TRY IT —
Transcribe the listing below exactly, from its first line through the line with "A 4PL typically". Omit the pictures.

AVAILABLE DATA —
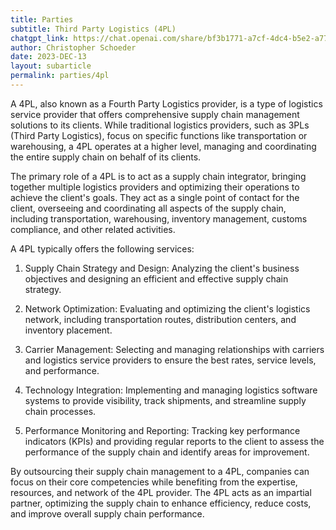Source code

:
 ```yaml
---
title: Parties
subtitle: Third Party Logistics (4PL)
chatgpt_link: https://chat.openai.com/share/bf3b1771-a7cf-4dc4-b5e2-a77c671af776
author: Christopher Schoeder
date: 2023-DEC-13
layout: subarticle
permalink: parties/4pl
---
```


A 4PL, also known as a Fourth Party Logistics provider, is a type of logistics service provider that offers comprehensive supply chain management solutions to its clients. While traditional logistics providers, such as 3PLs (Third Party Logistics), focus on specific functions like transportation or warehousing, a 4PL operates at a higher level, managing and coordinating the entire supply chain on behalf of its clients.

The primary role of a 4PL is to act as a supply chain integrator, bringing together multiple logistics providers and optimizing their operations to achieve the client's goals. They act as a single point of contact for the client, overseeing and coordinating all aspects of the supply chain, including transportation, warehousing, inventory management, customs compliance, and other related activities.

A 4PL typically offers the following services:

1. Supply Chain Strategy and Design: Analyzing the client's business objectives and designing an efficient and effective supply chain strategy.

2. Network Optimization: Evaluating and optimizing the client's logistics network, including transportation routes, distribution centers, and inventory placement.

3. Carrier Management: Selecting and managing relationships with carriers and logistics service providers to ensure the best rates, service levels, and performance.

4. Technology Integration: Implementing and managing logistics software systems to provide visibility, track shipments, and streamline supply chain processes.

5. Performance Monitoring and Reporting: Tracking key performance indicators (KPIs) and providing regular reports to the client to assess the performance of the supply chain and identify areas for improvement.

By outsourcing their supply chain management to a 4PL, companies can focus on their core competencies while benefiting from the expertise, resources, and network of the 4PL provider. The 4PL acts as an impartial partner, optimizing the supply chain to enhance efficiency, reduce costs, and improve overall supply chain performance.
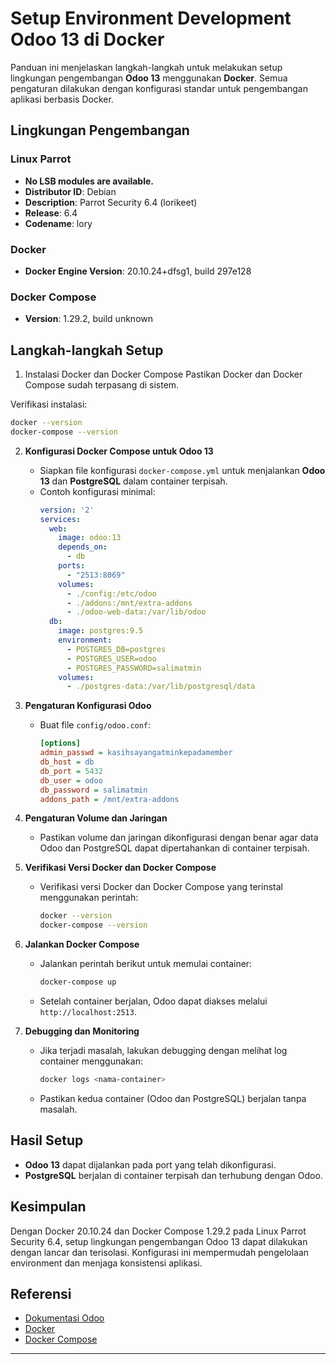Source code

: # Setup Environment Development Odoo 13 di Docker

Panduan ini menjelaskan langkah-langkah untuk melakukan setup lingkungan pengembangan **Odoo 13** menggunakan **Docker**. Semua pengaturan dilakukan dengan konfigurasi standar untuk pengembangan aplikasi berbasis Docker.

## **Lingkungan Pengembangan**

### Linux Parrot
- **No LSB modules are available.**
- **Distributor ID**: Debian  
- **Description**: Parrot Security 6.4 (lorikeet)  
- **Release**: 6.4  
- **Codename**: lory  

### **Docker**
- **Docker Engine Version**: 20.10.24+dfsg1, build 297e128  

### **Docker Compose**
- **Version**: 1.29.2, build unknown  

## **Langkah-langkah Setup**

1. Instalasi Docker dan Docker Compose
Pastikan Docker dan Docker Compose sudah terpasang di sistem.

Verifikasi instalasi:
```bash
docker --version
docker-compose --version
```

2. **Konfigurasi Docker Compose untuk Odoo 13**
    - Siapkan file konfigurasi `docker-compose.yml` untuk menjalankan **Odoo 13** dan **PostgreSQL** dalam container terpisah.
    - Contoh konfigurasi minimal:
      ```yaml
      version: '2'
      services:
        web:
          image: odoo:13
          depends_on:
            - db
          ports:
            - "2513:8069"
          volumes:
            - ./config:/etc/odoo
            - ./addons:/mnt/extra-addons
            - ./odoo-web-data:/var/lib/odoo
        db:
          image: postgres:9.5
          environment:
            - POSTGRES_DB=postgres
            - POSTGRES_USER=odoo
            - POSTGRES_PASSWORD=salimatmin
          volumes:
            - ./postgres-data:/var/lib/postgresql/data
      ```

3. **Pengaturan Konfigurasi Odoo**
    - Buat file `config/odoo.conf`:
      ```ini
      [options]
      admin_passwd = kasihsayangatminkepadamember
      db_host = db
      db_port = 5432
      db_user = odoo
      db_password = salimatmin
      addons_path = /mnt/extra-addons
      ```

4. **Pengaturan Volume dan Jaringan**
    - Pastikan volume dan jaringan dikonfigurasi dengan benar agar data Odoo dan PostgreSQL dapat dipertahankan di container terpisah.

5. **Verifikasi Versi Docker dan Docker Compose**
    - Verifikasi versi Docker dan Docker Compose yang terinstal menggunakan perintah:
      ```bash
      docker --version
      docker-compose --version
      ```

6. **Jalankan Docker Compose**
    - Jalankan perintah berikut untuk memulai container:
      ```bash
      docker-compose up
      ```
    - Setelah container berjalan, Odoo dapat diakses melalui `http://localhost:2513`.

7. **Debugging dan Monitoring**
    - Jika terjadi masalah, lakukan debugging dengan melihat log container menggunakan:
      ```bash
      docker logs <nama-container>
      ```
    - Pastikan kedua container (Odoo dan PostgreSQL) berjalan tanpa masalah.

## **Hasil Setup**
- **Odoo 13** dapat dijalankan pada port yang telah dikonfigurasi.
- **PostgreSQL** berjalan di container terpisah dan terhubung dengan Odoo.
  
## **Kesimpulan**
Dengan Docker 20.10.24 dan Docker Compose 1.29.2 pada Linux Parrot Security 6.4, setup lingkungan pengembangan Odoo 13 dapat dilakukan dengan lancar dan terisolasi.
Konfigurasi ini mempermudah pengelolaan environment dan menjaga konsistensi aplikasi.

## **Referensi**
- [Dokumentasi Odoo](https://www.odoo.com/)
- [Docker](https://www.docker.com/)
- [Docker Compose](https://docs.docker.com/compose/)

---
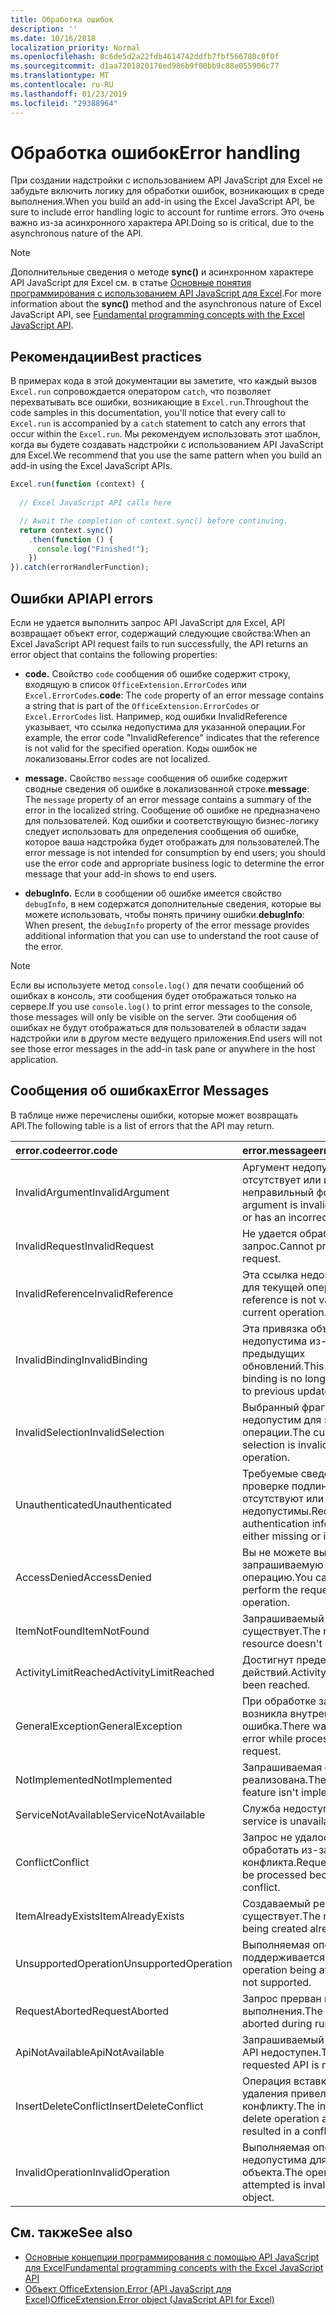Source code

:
 ```yaml
---
title: Обработка ошибок
description: ''
ms.date: 10/16/2018
localization_priority: Normal
ms.openlocfilehash: 8c6de5d2a22fdb4614742ddfb7fbf566780c0f0f
ms.sourcegitcommit: d1aa7201820176ed986b9f00bb9c88e055906c77
ms.translationtype: MT
ms.contentlocale: ru-RU
ms.lasthandoff: 01/23/2019
ms.locfileid: "29388964"
---
```

# <a name="error-handling"></a><span data-ttu-id="23004-102">Обработка ошибок</span><span class="sxs-lookup"><span data-stu-id="23004-102">Error handling</span></span>

<span data-ttu-id="23004-103">При создании надстройки с использованием API JavaScript для Excel не забудьте включить логику для обработки ошибок, возникающих в среде выполнения.</span><span class="sxs-lookup"><span data-stu-id="23004-103">When you build an add-in using the Excel JavaScript API, be sure to include error handling logic to account for runtime errors.</span></span> <span data-ttu-id="23004-104">Это очень важно из-за асинхронного характера API.</span><span class="sxs-lookup"><span data-stu-id="23004-104">Doing so is critical, due to the asynchronous nature of the API.</span></span>

> [!NOTE]
> <span data-ttu-id="23004-105">Дополнительные сведения о методе **sync()** и асинхронном характере API JavaScript для Excel см. в статье [Основные понятия программирования с использованием API JavaScript для Excel](excel-add-ins-core-concepts.md).</span><span class="sxs-lookup"><span data-stu-id="23004-105">For more information about the **sync()** method and the asynchronous nature of Excel JavaScript API, see [Fundamental programming concepts with the Excel JavaScript API](excel-add-ins-core-concepts.md).</span></span>

## <a name="best-practices"></a><span data-ttu-id="23004-106">Рекомендации</span><span class="sxs-lookup"><span data-stu-id="23004-106">Best practices</span></span>

<span data-ttu-id="23004-107">В примерах кода в этой документации вы заметите, что каждый вызов `Excel.run` сопровождается оператором `catch`, что позволяет перехватывать все ошибки, возникающие в `Excel.run`.</span><span class="sxs-lookup"><span data-stu-id="23004-107">Throughout the code samples in this documentation, you'll notice that every call to `Excel.run` is accompanied by a `catch` statement to catch any errors that occur within the `Excel.run`.</span></span> <span data-ttu-id="23004-108">Мы рекомендуем использовать этот шаблон, когда вы будете создавать надстройки с использованием API JavaScript для Excel.</span><span class="sxs-lookup"><span data-stu-id="23004-108">We recommend that you use the same pattern when you build an add-in using the Excel JavaScript APIs.</span></span>

```js
Excel.run(function (context) {
  
  // Excel JavaScript API calls here

  // Await the completion of context.sync() before continuing.
  return context.sync()
    .then(function () {
      console.log("Finished!");
    })
}).catch(errorHandlerFunction);
```

## <a name="api-errors"></a><span data-ttu-id="23004-109">Ошибки API</span><span class="sxs-lookup"><span data-stu-id="23004-109">API errors</span></span>

<span data-ttu-id="23004-110">Если не удается выполнить запрос API JavaScript для Excel, API возвращает объект error, содержащий следующие свойства:</span><span class="sxs-lookup"><span data-stu-id="23004-110">When an Excel JavaScript API request fails to run successfully, the API returns an error object that contains the following properties:</span></span>

- <span data-ttu-id="23004-111">**code.** Свойство `code` сообщения об ошибке содержит строку, входящую в список `OfficeExtension.ErrorCodes` или `Excel.ErrorCodes`.</span><span class="sxs-lookup"><span data-stu-id="23004-111">**code**:  The `code` property of an error message contains a string that is part of the `OfficeExtension.ErrorCodes` or `Excel.ErrorCodes` list.</span></span> <span data-ttu-id="23004-112">Например, код ошибки InvalidReference указывает, что ссылка недопустима для указанной операции.</span><span class="sxs-lookup"><span data-stu-id="23004-112">For example, the error code "InvalidReference" indicates that the reference is not valid for the specified operation.</span></span> <span data-ttu-id="23004-113">Коды ошибок не локализованы.</span><span class="sxs-lookup"><span data-stu-id="23004-113">Error codes are not localized.</span></span>

- <span data-ttu-id="23004-114">**message.** Свойство `message` сообщения об ошибке содержит сводные сведения об ошибке в локализованной строке.</span><span class="sxs-lookup"><span data-stu-id="23004-114">**message**: The `message` property of an error message contains a summary of the error in the localized string.</span></span> <span data-ttu-id="23004-115">Сообщение об ошибке не предназначено для пользователей. Код ошибки и соответствующую бизнес-логику следует использовать для определения сообщения об ошибке, которое ваша надстройка будет отображать для пользователей.</span><span class="sxs-lookup"><span data-stu-id="23004-115">The error message is not intended for consumption by end users; you should use the error code and appropriate business logic to determine the error message that your add-in shows to end users.</span></span>

- <span data-ttu-id="23004-116">**debugInfo.** Если в сообщении об ошибке имеется свойство `debugInfo`, в нем содержатся дополнительные сведения, которые вы можете использовать, чтобы понять причину ошибки.</span><span class="sxs-lookup"><span data-stu-id="23004-116">**debugInfo**: When present, the `debugInfo` property of the error message provides additional information that you can use to understand the root cause of the error.</span></span>

> [!NOTE]
> <span data-ttu-id="23004-117">Если вы используете метод `console.log()` для печати сообщений об ошибках в консоль, эти сообщения будет отображаться только на сервере.</span><span class="sxs-lookup"><span data-stu-id="23004-117">If you use `console.log()` to print error messages to the console, those messages will only be visible on the server.</span></span> <span data-ttu-id="23004-118">Эти сообщения об ошибках не будут отображаться для пользователей в области задач надстройки или в другом месте ведущего приложения.</span><span class="sxs-lookup"><span data-stu-id="23004-118">End users will not see those error messages in the add-in task pane or anywhere in the host application.</span></span>

## <a name="error-messages"></a><span data-ttu-id="23004-119">Сообщения об ошибках</span><span class="sxs-lookup"><span data-stu-id="23004-119">Error Messages</span></span>

<span data-ttu-id="23004-120">В таблице ниже перечислены ошибки, которые может возвращать API.</span><span class="sxs-lookup"><span data-stu-id="23004-120">The following table is a list of errors that the API may return.</span></span>

|<span data-ttu-id="23004-121">error.code</span><span class="sxs-lookup"><span data-stu-id="23004-121">error.code</span></span> | <span data-ttu-id="23004-122">error.message</span><span class="sxs-lookup"><span data-stu-id="23004-122">error.message</span></span> |
|:----------|:--------------|
|<span data-ttu-id="23004-123">InvalidArgument</span><span class="sxs-lookup"><span data-stu-id="23004-123">InvalidArgument</span></span> |<span data-ttu-id="23004-124">Аргумент недопустим, отсутствует или имеет неправильный формат.</span><span class="sxs-lookup"><span data-stu-id="23004-124">The argument is invalid or missing or has an incorrect format.</span></span>|
|<span data-ttu-id="23004-125">InvalidRequest</span><span class="sxs-lookup"><span data-stu-id="23004-125">InvalidRequest</span></span>  |<span data-ttu-id="23004-126">Не удается обработать запрос.</span><span class="sxs-lookup"><span data-stu-id="23004-126">Cannot process the request.</span></span>|
|<span data-ttu-id="23004-127">InvalidReference</span><span class="sxs-lookup"><span data-stu-id="23004-127">InvalidReference</span></span>|<span data-ttu-id="23004-128">Эта ссылка недопустима для текущей операции.</span><span class="sxs-lookup"><span data-stu-id="23004-128">This reference is not valid for the current operation.</span></span>|
|<span data-ttu-id="23004-129">InvalidBinding</span><span class="sxs-lookup"><span data-stu-id="23004-129">InvalidBinding</span></span>  |<span data-ttu-id="23004-130">Эта привязка объектов недопустима из-за предыдущих обновлений.</span><span class="sxs-lookup"><span data-stu-id="23004-130">This object binding is no longer valid due to previous updates.</span></span>|
|<span data-ttu-id="23004-131">InvalidSelection</span><span class="sxs-lookup"><span data-stu-id="23004-131">InvalidSelection</span></span>|<span data-ttu-id="23004-132">Выбранный фрагмент недопустим для этой операции.</span><span class="sxs-lookup"><span data-stu-id="23004-132">The current selection is invalid for this operation.</span></span>|
|<span data-ttu-id="23004-133">Unauthenticated</span><span class="sxs-lookup"><span data-stu-id="23004-133">Unauthenticated</span></span> |<span data-ttu-id="23004-134">Требуемые сведения о проверке подлинности отсутствуют или недопустимы.</span><span class="sxs-lookup"><span data-stu-id="23004-134">Required authentication information is either missing or invalid.</span></span>|
|<span data-ttu-id="23004-135">AccessDenied</span><span class="sxs-lookup"><span data-stu-id="23004-135">AccessDenied</span></span> |<span data-ttu-id="23004-136">Вы не можете выполнить запрашиваемую операцию.</span><span class="sxs-lookup"><span data-stu-id="23004-136">You cannot perform the requested operation.</span></span>|
|<span data-ttu-id="23004-137">ItemNotFound</span><span class="sxs-lookup"><span data-stu-id="23004-137">ItemNotFound</span></span> |<span data-ttu-id="23004-138">Запрашиваемый ресурс не существует.</span><span class="sxs-lookup"><span data-stu-id="23004-138">The requested resource doesn't exist.</span></span>|
|<span data-ttu-id="23004-139">ActivityLimitReached</span><span class="sxs-lookup"><span data-stu-id="23004-139">ActivityLimitReached</span></span>|<span data-ttu-id="23004-140">Достигнут предел действий.</span><span class="sxs-lookup"><span data-stu-id="23004-140">Activity limit has been reached.</span></span>|
|<span data-ttu-id="23004-141">GeneralException</span><span class="sxs-lookup"><span data-stu-id="23004-141">GeneralException</span></span>|<span data-ttu-id="23004-142">При обработке запроса возникла внутренняя ошибка.</span><span class="sxs-lookup"><span data-stu-id="23004-142">There was an internal error while processing the request.</span></span>|
|<span data-ttu-id="23004-143">NotImplemented</span><span class="sxs-lookup"><span data-stu-id="23004-143">NotImplemented</span></span>  |<span data-ttu-id="23004-144">Запрашиваемая функция не реализована.</span><span class="sxs-lookup"><span data-stu-id="23004-144">The requested feature isn't implemented.</span></span>|
|<span data-ttu-id="23004-145">ServiceNotAvailable</span><span class="sxs-lookup"><span data-stu-id="23004-145">ServiceNotAvailable</span></span>|<span data-ttu-id="23004-146">Служба недоступна.</span><span class="sxs-lookup"><span data-stu-id="23004-146">The service is unavailable.</span></span>|
|<span data-ttu-id="23004-147">Conflict</span><span class="sxs-lookup"><span data-stu-id="23004-147">Conflict</span></span>|<span data-ttu-id="23004-148">Запрос не удалось обработать из-за конфликта.</span><span class="sxs-lookup"><span data-stu-id="23004-148">Request could not be processed because of a conflict.</span></span>|
|<span data-ttu-id="23004-149">ItemAlreadyExists</span><span class="sxs-lookup"><span data-stu-id="23004-149">ItemAlreadyExists</span></span>|<span data-ttu-id="23004-150">Создаваемый ресурс уже существует.</span><span class="sxs-lookup"><span data-stu-id="23004-150">The resource being created already exists.</span></span>|
|<span data-ttu-id="23004-151">UnsupportedOperation</span><span class="sxs-lookup"><span data-stu-id="23004-151">UnsupportedOperation</span></span>|<span data-ttu-id="23004-152">Выполняемая операция не поддерживается.</span><span class="sxs-lookup"><span data-stu-id="23004-152">The operation being attempted is not supported.</span></span>|
|<span data-ttu-id="23004-153">RequestAborted</span><span class="sxs-lookup"><span data-stu-id="23004-153">RequestAborted</span></span>|<span data-ttu-id="23004-154">Запрос прерван во время выполнения.</span><span class="sxs-lookup"><span data-stu-id="23004-154">The request was aborted during run time.</span></span>|
|<span data-ttu-id="23004-155">ApiNotAvailable</span><span class="sxs-lookup"><span data-stu-id="23004-155">ApiNotAvailable</span></span>|<span data-ttu-id="23004-156">Запрашиваемый интерфейс API недоступен.</span><span class="sxs-lookup"><span data-stu-id="23004-156">The requested API is not available.</span></span>|
|<span data-ttu-id="23004-157">InsertDeleteConflict</span><span class="sxs-lookup"><span data-stu-id="23004-157">InsertDeleteConflict</span></span>|<span data-ttu-id="23004-158">Операция вставки или удаления привела к конфликту.</span><span class="sxs-lookup"><span data-stu-id="23004-158">The insert or delete operation attempted resulted in a conflict.</span></span>|
|<span data-ttu-id="23004-159">InvalidOperation</span><span class="sxs-lookup"><span data-stu-id="23004-159">InvalidOperation</span></span>|<span data-ttu-id="23004-160">Выполняемая операция недопустима для этого объекта.</span><span class="sxs-lookup"><span data-stu-id="23004-160">The operation attempted is invalid on the object.</span></span>|

## <a name="see-also"></a><span data-ttu-id="23004-161">См. также</span><span class="sxs-lookup"><span data-stu-id="23004-161">See also</span></span>

- [<span data-ttu-id="23004-162">Основные концепции программирования с помощью API JavaScript для Excel</span><span class="sxs-lookup"><span data-stu-id="23004-162">Fundamental programming concepts with the Excel JavaScript API</span></span>](excel-add-ins-core-concepts.md)
- [<span data-ttu-id="23004-163">Объект OfficeExtension.Error (API JavaScript для Excel)</span><span class="sxs-lookup"><span data-stu-id="23004-163">OfficeExtension.Error object (JavaScript API for Excel)</span></span>](https://docs.microsoft.com/javascript/api/office/officeextension.error)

PROBLEM SOLUTION —
Source code

:
 ```yaml
---
title: Parties
subtitle: Third Party Logistics (4PL)
chatgpt_link: https://chat.openai.com/share/bf3b1771-a7cf-4dc4-b5e2-a77c671af776
author: Christopher Schoeder
date: 2023-DEC-13
layout: subarticle
permalink: parties/4pl
---
```


A 4PL, also known as a Fourth Party Logistics provider, is a type of logistics service provider that offers comprehensive supply chain management solutions to its clients. While traditional logistics providers, such as 3PLs (Third Party Logistics), focus on specific functions like transportation or warehousing, a 4PL operates at a higher level, managing and coordinating the entire supply chain on behalf of its clients.

The primary role of a 4PL is to act as a supply chain integrator, bringing together multiple logistics providers and optimizing their operations to achieve the client's goals. They act as a single point of contact for the client, overseeing and coordinating all aspects of the supply chain, including transportation, warehousing, inventory management, customs compliance, and other related activities.

A 4PL typically offers the following services:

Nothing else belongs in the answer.